● DATASET CONTENT
=== Section Start ===
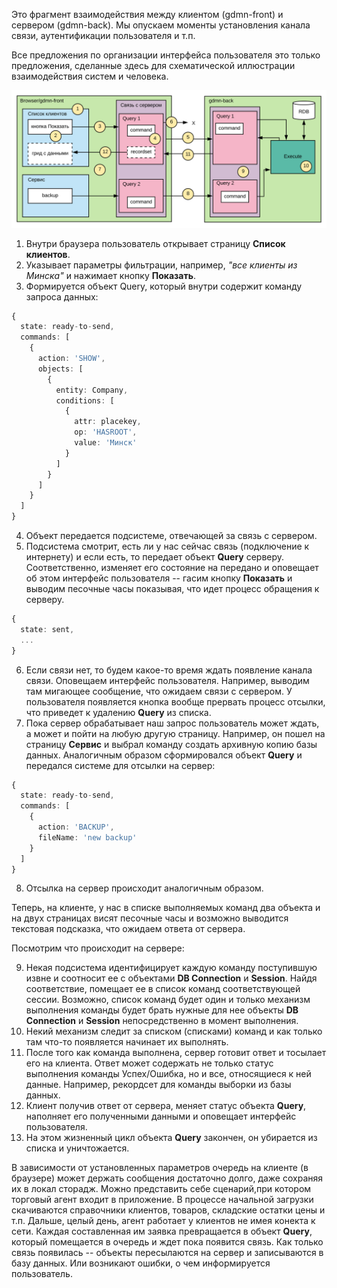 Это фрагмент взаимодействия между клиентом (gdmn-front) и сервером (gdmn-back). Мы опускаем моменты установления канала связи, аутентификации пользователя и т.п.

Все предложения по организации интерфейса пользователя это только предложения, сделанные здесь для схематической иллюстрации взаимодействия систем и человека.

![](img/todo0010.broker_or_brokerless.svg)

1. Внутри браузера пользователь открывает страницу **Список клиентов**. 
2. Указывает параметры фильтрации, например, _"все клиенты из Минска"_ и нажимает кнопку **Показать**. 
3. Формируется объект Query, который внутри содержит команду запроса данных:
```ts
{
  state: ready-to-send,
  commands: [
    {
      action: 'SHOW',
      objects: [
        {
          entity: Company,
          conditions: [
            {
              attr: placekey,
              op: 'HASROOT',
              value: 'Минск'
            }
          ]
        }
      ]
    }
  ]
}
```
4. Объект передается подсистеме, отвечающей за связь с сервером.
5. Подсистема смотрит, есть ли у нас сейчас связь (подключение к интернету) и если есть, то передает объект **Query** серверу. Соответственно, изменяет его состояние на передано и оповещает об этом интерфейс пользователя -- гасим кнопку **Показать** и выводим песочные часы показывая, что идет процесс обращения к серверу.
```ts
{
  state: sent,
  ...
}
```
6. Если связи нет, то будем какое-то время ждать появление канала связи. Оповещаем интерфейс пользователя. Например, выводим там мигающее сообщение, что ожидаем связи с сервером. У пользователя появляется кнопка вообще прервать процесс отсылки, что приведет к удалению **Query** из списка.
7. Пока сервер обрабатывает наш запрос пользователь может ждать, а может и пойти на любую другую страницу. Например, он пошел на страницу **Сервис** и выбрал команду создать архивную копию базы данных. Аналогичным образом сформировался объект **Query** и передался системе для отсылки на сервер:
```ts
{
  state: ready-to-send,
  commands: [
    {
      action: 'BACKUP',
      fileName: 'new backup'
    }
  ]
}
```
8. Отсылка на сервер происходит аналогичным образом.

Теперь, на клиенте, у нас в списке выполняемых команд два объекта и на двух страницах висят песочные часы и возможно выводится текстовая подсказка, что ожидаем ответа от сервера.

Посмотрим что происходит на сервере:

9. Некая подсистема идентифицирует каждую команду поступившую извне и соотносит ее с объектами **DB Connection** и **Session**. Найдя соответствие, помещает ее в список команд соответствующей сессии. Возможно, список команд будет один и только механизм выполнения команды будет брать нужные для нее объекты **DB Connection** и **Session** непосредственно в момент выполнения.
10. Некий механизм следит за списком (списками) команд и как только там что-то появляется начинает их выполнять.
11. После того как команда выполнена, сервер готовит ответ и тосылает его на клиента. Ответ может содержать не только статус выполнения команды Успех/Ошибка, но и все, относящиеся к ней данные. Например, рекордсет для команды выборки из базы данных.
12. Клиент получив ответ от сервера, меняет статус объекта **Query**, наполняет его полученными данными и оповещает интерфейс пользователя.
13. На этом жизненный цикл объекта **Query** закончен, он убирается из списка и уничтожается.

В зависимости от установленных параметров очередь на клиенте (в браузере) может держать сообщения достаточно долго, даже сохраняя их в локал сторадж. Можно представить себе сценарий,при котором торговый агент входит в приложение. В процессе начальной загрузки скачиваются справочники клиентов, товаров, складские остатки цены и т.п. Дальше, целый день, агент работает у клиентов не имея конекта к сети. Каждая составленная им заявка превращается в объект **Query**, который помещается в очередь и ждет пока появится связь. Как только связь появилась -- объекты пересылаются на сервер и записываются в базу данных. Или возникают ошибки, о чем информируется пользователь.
=== Section End ===
=== Section Start ===
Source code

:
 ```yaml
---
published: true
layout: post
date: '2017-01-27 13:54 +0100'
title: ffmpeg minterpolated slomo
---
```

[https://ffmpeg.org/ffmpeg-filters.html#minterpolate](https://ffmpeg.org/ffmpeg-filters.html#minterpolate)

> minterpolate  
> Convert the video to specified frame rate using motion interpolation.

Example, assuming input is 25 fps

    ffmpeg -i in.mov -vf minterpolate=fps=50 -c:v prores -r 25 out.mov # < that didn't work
=== Section End ===
● PROMPT
Scan the records for the word "этом" and copy every line where it is found.

● WRITTEN RESPONSE
5. Подсистема смотрит, есть ли у нас сейчас связь (подключение к интернету) и если есть, то передает объект **Query** серверу. Соответственно, изменяет его состояние на передано и оповещает об этом интерфейс пользователя -- гасим кнопку **Показать** и выводим песочные часы показывая, что идет процесс обращения к серверу.
13. На этом жизненный цикл объекта **Query** закончен, он убирается из списка и уничтожается.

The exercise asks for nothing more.